Solved: Re: Incremental Refresh with Deleting Duplicate Re...

GregMarbais · ‎04-09-2024

Hey all, I'd appreciate some help because I'm stuck on how to delete duplicate records from a table before appending the records in my staging table.

Scenario: I have a table in an on-prem data source. I'm able to copy data using a Data Pipeline (This was a fantastic recent update). I can pass a query to get the latest records but the records based on an updated_at datetime column and stick those records in a staging table. The issue is that the records can be updated so an order that was created can be updated to include a shipping date when it actually ships out the door. So I need a way to delete the record in the production table before appending the staging data.

Here's what I've got: (This is a simplified version - I'm actually iterating over a handful of tables but the steps are the same)
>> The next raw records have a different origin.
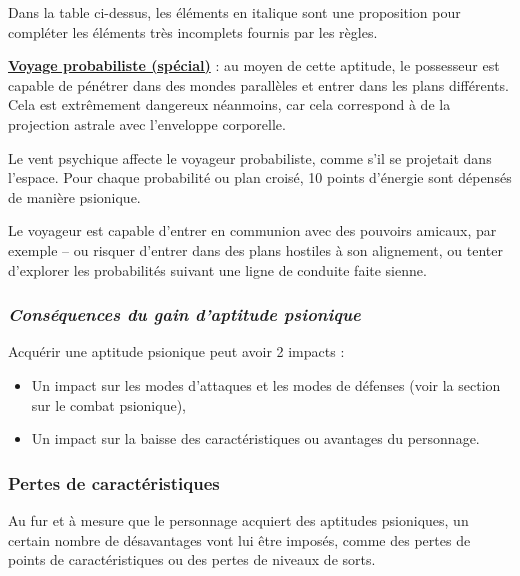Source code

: \bigskip

Dans la table ci-dessus, les éléments en italique sont une proposition pour compléter les éléments très incomplets fournis par les règles.

\bigskip

\textbf{\uline{Voyage probabiliste (spécial)}} : au moyen de cette aptitude, le possesseur est capable de pénétrer dans des mondes parallèles et entrer dans les plans différents. Cela est extrêmement dangereux néanmoins, car cela correspond à de la projection astrale avec l'enveloppe corporelle.

\bigskip

Le vent psychique affecte le voyageur probabiliste, comme s'il se projetait dans l'espace. Pour chaque probabilité ou plan croisé, 10 points d'énergie sont dépensés de manière psionique.

\bigskip

Le voyageur est capable d'entrer en communion avec des pouvoirs amicaux, par exemple -- ou risquer d'entrer dans des plans hostiles à son alignement, ou tenter d'explorer les probabilités suivant une ligne de conduite faite sienne.

\newpage
\subsubsection*{\textit{Conséquences du gain d'aptitude psionique}}

Acquérir une aptitude psionique peut avoir 2 impacts :
\begin{itemize}
\item Un impact sur les modes d'attaques et les modes de défenses (voir la section sur le combat psionique),
\item Un impact sur la baisse des caractéristiques ou avantages du personnage.
\end{itemize}

\subsubsection*{Pertes de caractéristiques}

Au fur et à mesure que le personnage acquiert des aptitudes psioniques, un certain nombre de désavantages vont lui être imposés, comme des pertes de points de caractéristiques ou des pertes de niveaux de sorts.

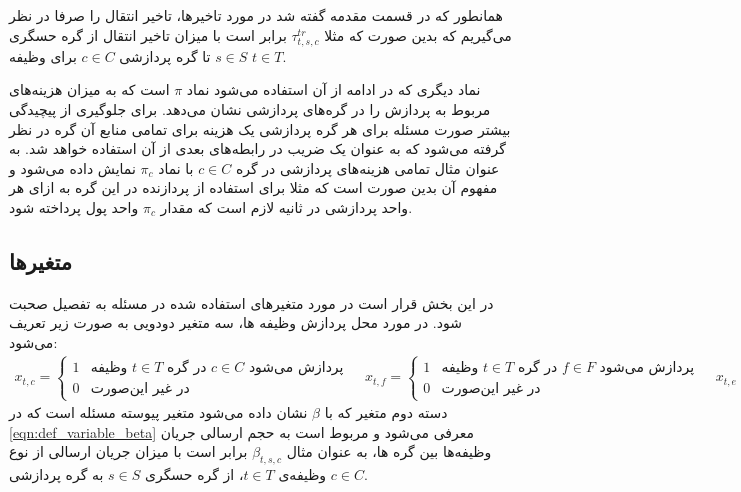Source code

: 	همانطور که در قسمت مقدمه گفته شد در مورد تاخیرها، تاخیر انتقال را صرفا در نظر می‌گیریم که بدین صورت که مثلا $\tau_{t,s,c}^{tr}$ برابر است با میزان تاخیر انتقال از گره حسگری $s \in S$ تا گره پردازشی $c \in C$ برای وظیفه $t \in T$.
	
	نماد دیگری که در ادامه از آن استفاده می‌شود نماد $\pi$ است که به میزان هزینه‌های مربوط به پردازش را در گره‌های پردازشی نشان می‌دهد. برای جلوگیری از پیچیدگی بیشتر صورت مسئله برای هر گره پردازشی یک هزینه برای تمامی منابع آن گره در نظر گرفته می‌شود که به عنوان یک ضریب در رابطه‌های بعدی از آن استفاده خواهد شد. به عنوان مثال تمامی هزینه‌های پردازشی در گره $c \in C$ با نماد $\pi_c$ نمایش داده می‌شود و مفهوم آن بدین صورت است که مثلا برای استفاده از پردازنده در این گره به ازای هر واحد پردازشی در ثانیه لازم است که مقدار $\pi_c$ واحد پول پرداخته شود. 
	\subsection{متغیرها}
	در این بخش قرار است در مورد متغیرهای استفاده شده در مسئله به تفصیل صحبت شود. 
	در مورد محل پردازش وظیفه ها، سه متغیر دودویی به صورت زیر تعریف می‌شود:
	    \begin{subequations}\label{eqn:def_variable_x}
		\begin{align}
			x_{t,c} =
			\begin{cases}
				1 & \text{وظیفه $t \in T$ در گره $c \in C$ پردازش می‌شود } \\
				0 & \text{در غیر این‌صورت}
			\end{cases}
		\end{align}
		\begin{align}
			x_{t,f} =
			\begin{cases}
				1 & \text{وظیفه $t \in T$ در گره $f \in F$ پردازش می‌شود } \\
				0 & \text{در غیر این‌صورت}
			\end{cases}
		\end{align}
		\begin{align}
			x_{t,e} =
			\begin{cases}
				1 & \text{وظیفه $t \in T$ در گره $e \in E$ پردازش می‌شود } \\
				0 & \text{در غیر این‌صورت}
			\end{cases}
		\end{align}
	\end{subequations}
	دسته دوم متغیر که با $\beta$ نشان داده می‌شود متغیر پیوسته مسئله است که در \cref{eqn:def_variable_beta} معرفی می‌شود و مربوط است به حجم ارسالی جریان وظیفه‌ها بین گره ها، به عنوان مثال $\beta_{t,s,c}$ برابر است با میزان جریان ارسالی از نوع وظیفه‌ی $t \in T$، از گره حسگری $s \in S$ به گره پردازشی $c \in C$.
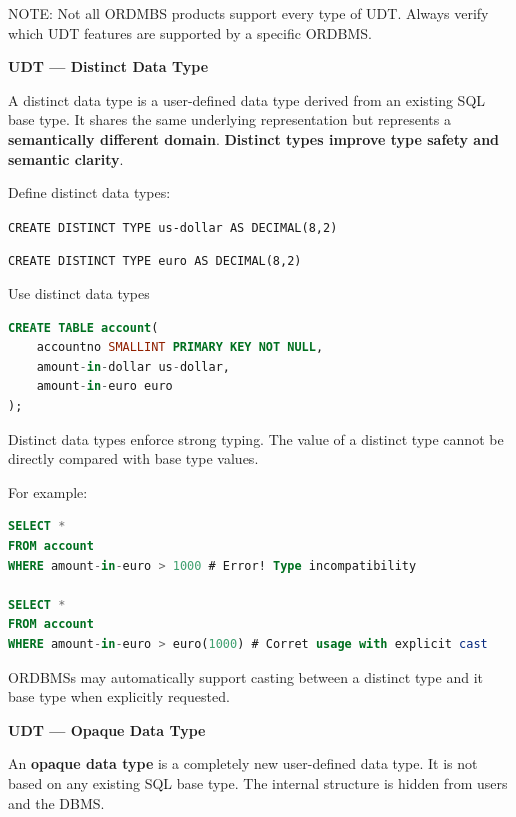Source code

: \documentclass[11pt]{article}
\newenvironment{aside}
  {\begin{mdframed}[style=0,%
      leftline=false,rightline=false,leftmargin=2em,rightmargin=2em,%
          innerleftmargin=0pt,innerrightmargin=0pt,linewidth=0.75pt,%
      skipabove=7pt,skipbelow=7pt]\small}
  {\end{mdframed}}
\newcommand{\boldsec}[1]{
    \vspace{11pt}
    \textbf{#1}
    \vspace{11pt}
}
\begin{document}
\begin{aside}
    NOTE: Not all ORDMBS products support every type of UDT. Always verify which UDT features are supported by a specific ORDBMS.
\end{aside}

\vspace{11pt}
\boldsec{UDT --- Distinct Data Type}

A distinct data type is a user-defined data type derived from an existing SQL base type. It shares the same underlying representation but represents a \textbf{semantically different domain}.\textbf{ Distinct types improve type safety and semantic clarity}.

\vspace{11pt}
Define distinct data types:

\texttt{CREATE DISTINCT TYPE us-dollar AS DECIMAL(8,2)}

\texttt{CREATE DISTINCT TYPE euro AS DECIMAL(8,2)}

\vspace{11pt}
Use distinct data types
\vspace{11pt}
\begin{lstlisting}[language=sql, breaklines=true, showstringspaces=false]
CREATE TABLE account(
    accountno SMALLINT PRIMARY KEY NOT NULL,
    amount-in-dollar us-dollar,
    amount-in-euro euro
);
\end{lstlisting}
\vspace{11pt}

Distinct data types enforce strong typing. The value of a distinct type cannot be directly compared with base type values.

For example:
\vspace{11pt}
\begin{lstlisting}[language=sql, breaklines=true, showstringspaces=false]
SELECT *
FROM account
WHERE amount-in-euro > 1000 # Error! Type incompatibility

SELECT *
FROM account
WHERE amount-in-euro > euro(1000) # Corret usage with explicit cast
\end{lstlisting}
\vspace{11pt}

ORDBMSs may automatically support casting between a distinct type and it base type when explicitly requested.

\boldsec{UDT --- Opaque Data Type}

An \textbf{opaque data type} is a completely new user-defined data type. It is not based on any existing SQL base type. The internal structure is hidden from users and the DBMS. 
\end{document}
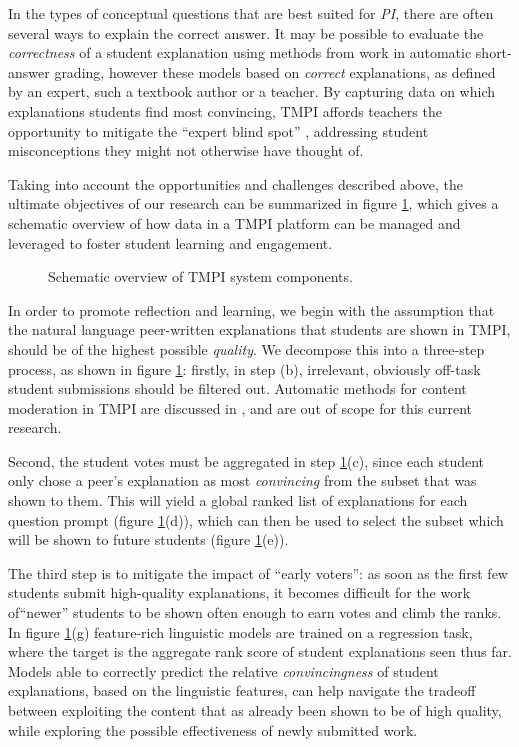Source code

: \documentclass[notitlepage,12pt]{jedm}
\begin{document}
In the types of conceptual questions that are best suited for \textit{PI}, 
there are often several ways to explain the correct answer.
It may be possible to evaluate the \textit{correctness} of a student 
explanation using methods from work in automatic short-answer grading, however 
these models based on \textit{correct} explanations, as defined by an expert, 
such a textbook author or a teacher.
By capturing data on which explanations students find most convincing, 
TMPI affords teachers the opportunity to mitigate the ``expert blind spot'' 
\cite{nathan_expert_2001}, addressing student misconceptions they might not 
otherwise have thought of.

Taking into account the opportunities and challenges described above, the 
ultimate objectives of our research can be summarized in figure 
\ref{fig:tmpi_research}, which gives a schematic overview of how data in a TMPI 
platform can be managed and leveraged to foster student learning and engagement.
 
\begin{figure}[H]
	\centering
	\def\svgscale{0.70}
	
	\caption{
		Schematic overview of TMPI system components.
		 }
	\label{fig:tmpi_research}
\end{figure}

In order to promote reflection and learning, we begin with the assumption that 
the natural language peer-written explanations that students are shown in TMPI, 
should be of the highest possible \textit{quality}.
We decompose this into a three-step process, as shown in figure 
\ref{fig:tmpi_research}: firstly, in step (b), irrelevant, obviously off-task 
student submissions should be filtered out. 
Automatic methods for content moderation in TMPI are discussed in 
\cite{gagnon_filtering_2019}, and are out of scope for this current research.

Second, the student votes must be aggregated in step 
\ref{fig:tmpi_research}(c), since each student only chose a peer's explanation 
as most \textit{convincing} from the subset that was shown to them.
This will yield a global ranked list of explanations for each 
question prompt (figure \ref{fig:tmpi_research}(d)), which can then be used to 
select the subset which will be shown to future students (figure 
\ref{fig:tmpi_research}(e)).

The third step is to mitigate the impact of ``early voters'': as soon as the 
first few students submit high-quality explanations, it becomes difficult for 
the work of``newer'' students to be shown often enough to earn votes and climb 
the ranks.
In figure \ref{fig:tmpi_research}(g) feature-rich linguistic models are trained 
on a regression task, where the target is the aggregate rank score of student 
explanations seen thus far. 
Models able to correctly predict the relative \textit{convincingness} of 
student explanations, based on the linguistic features, can help navigate the 
tradeoff between exploiting the content that as already been shown to be of 
high quality, while exploring the possible effectiveness of newly submitted 
work.
\end{document}
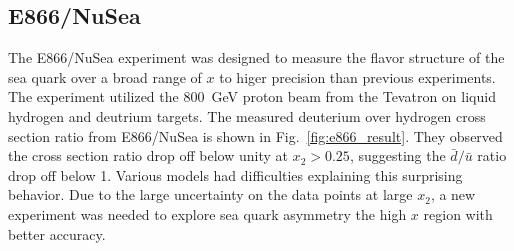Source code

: \subsection{E866/NuSea}
\label{sec:E866}
The E866/NuSea experiment was designed to measure the flavor structure of the sea 
quark over a broad range of $x$ to higer precision than previous experiments. The 
experiment utilized the \SI{800}{\GeV} proton beam from the Tevatron on liquid 
hydrogen and deutrium targets. The measured deuterium over hydrogen cross section 
ratio from E866/NuSea is shown in Fig.\ \ref{fig:e866_result}. They observed the
cross section ratio drop off below unity at $x_2>0.25$, suggesting the $\bar{d}/\bar{u}$ 
ratio drop off below 1. Various models had difficulties explaining this surprising 
behavior. Due to the large uncertainty on the data points at large $x_2$, a new 
experiment was needed to explore sea quark asymmetry the high $x$ region with better 
accuracy.

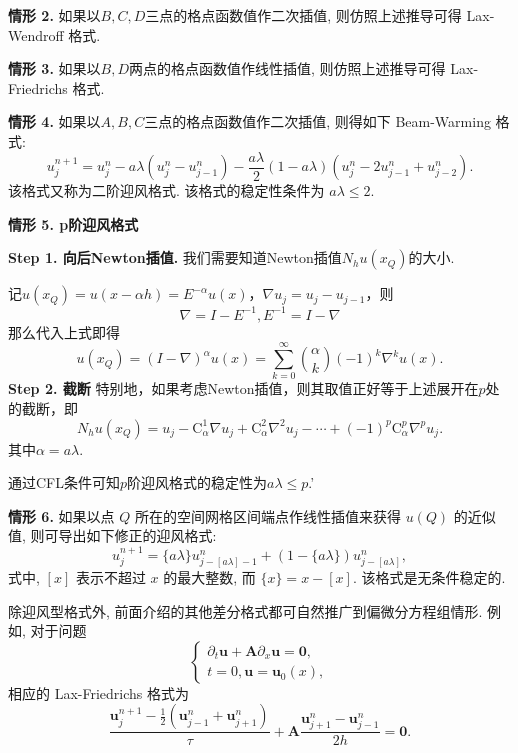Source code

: \noindent\textbf{情形 2.} 如果以$B,C,D$三点的格点函数值作二次插值, 则仿照上述推导可得 Lax-Wendroff 格式.\par
\noindent\textbf{情形 3.} 如果以$B,D$两点的格点函数值作线性插值, 则仿照上述推导可得 Lax-Friedrichs 格式.\par
\noindent\textbf{情形 4.} 如果以$A,B,C$三点的格点函数值作二次插值, 则得如下 Beam-Warming 格式:
\begin{equation}
    u_j^{n+1} = u_j^n - a\lambda(u_j^n - u_{j-1}^n) - \frac{a\lambda}{2}(1-a\lambda)(u_j^n - 2u_{j-1}^n + u_{j-2}^n).
\end{equation}
该格式又称为二阶迎风格式. 该格式的稳定性条件为 $a\lambda \leq 2$.\par
\noindent\textbf{情形 5. p阶迎风格式} \par
\noindent\textbf{Step 1. 向后Newton插值.} 我们需要知道Newton插值$N_hu(x_Q)$的大小.\par
记$u(x_Q)=u(x-\alpha h)=E^{-\alpha}u(x)$，$\nabla  u_j=u_j-u_{j-1}$，则
\begin{equation*}
    \nabla = I-E^{-1},E^{-1}=I-\nabla
\end{equation*}
那么代入上式即得
\begin{equation*}
    u(x_Q)=(I-\nabla)^\alpha u(x)=\sum_{k=0}^\infty \binom{\alpha}{k}(-1)^k \nabla^k u(x).
\end{equation*}
\noindent\textbf{Step 2. 截断 }特别地，如果考虑Newton插值，则其取值正好等于上述展开在$p$处的截断，即
\begin{equation*}
    N_hu(x_Q)=u_j-\mathrm{C}_\alpha^1\nabla u_j+\mathrm{C}_\alpha^2\nabla^2 u_j-\cdots + (-1)^p \mathrm{C}_\alpha^p \nabla^p u_j.
\end{equation*}
其中$\alpha=a\lambda$.\par

通过CFL条件可知$p$阶迎风格式的稳定性为$a\lambda\leq p$.'




\noindent\textbf{情形 6.} 如果以点 $Q$ 所在的空间网格区间端点作线性插值来获得 $u(Q)$ 的近似值, 则可导出如下修正的迎风格式:
\begin{equation}
    u_j^{n+1} = \{a\lambda\} u_{j-[a\lambda]-1}^n + (1-\{a\lambda\}) u_{j-[a\lambda]}^n,
\end{equation}
式中, $[x]$ 表示不超过 $x$ 的最大整数, 而 $\{x\} = x - [x]$. 该格式是无条件稳定的.

除迎风型格式外, 前面介绍的其他差分格式都可自然推广到偏微分方程组情形. 例如, 对于问题
\begin{equation}
    \begin{cases}
        \partial_t \boldsymbol{u} + \boldsymbol{A} \partial_x \boldsymbol{u} = \boldsymbol{0}, \\
        t=0, \boldsymbol{u} = \boldsymbol{u}_0(x),
    \end{cases}
\end{equation}
相应的 Lax-Friedrichs 格式为
\begin{equation}
    \frac{\boldsymbol{u}_j^{n+1} - \frac{1}{2}(\boldsymbol{u}_{j-1}^n + \boldsymbol{u}_{j+1}^n)}{\tau} + \boldsymbol{A} \frac{\boldsymbol{u}_{j+1}^n - \boldsymbol{u}_{j-1}^n}{2h} = \boldsymbol{0}.
\end{equation}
A table that I've been doing full refereshes on (I'm calling this the "production table") but want to move to incremental refresh (it's a large table but not unweildy - the big issue is just the amount of time it takes to do a full refresh).
A DataflowGen2 that grabs the max updated_at datetime for the table and puts it in a lakehouse table.
A Data Pipeline
1. Looks up the last updated_at datetime for the table
2. A Copy Data activity that uses the latest udated_at datetime in the query to our on-prem data source and puts the data in a staging table in the lakehouse
<This is what I'm missing> A notebook to delete the rows in the production table with matching IDs in the staging table.

So I know the brute force way is to build a notebook that loads the production table using a left anti query then load the staging table into the notebook then append the staging data to the production table and overwrite the production table in the lakehouse. It seems like a very compute-heavy approach. It's also relatively time consuming too which means less frequent refreshes. But it does work.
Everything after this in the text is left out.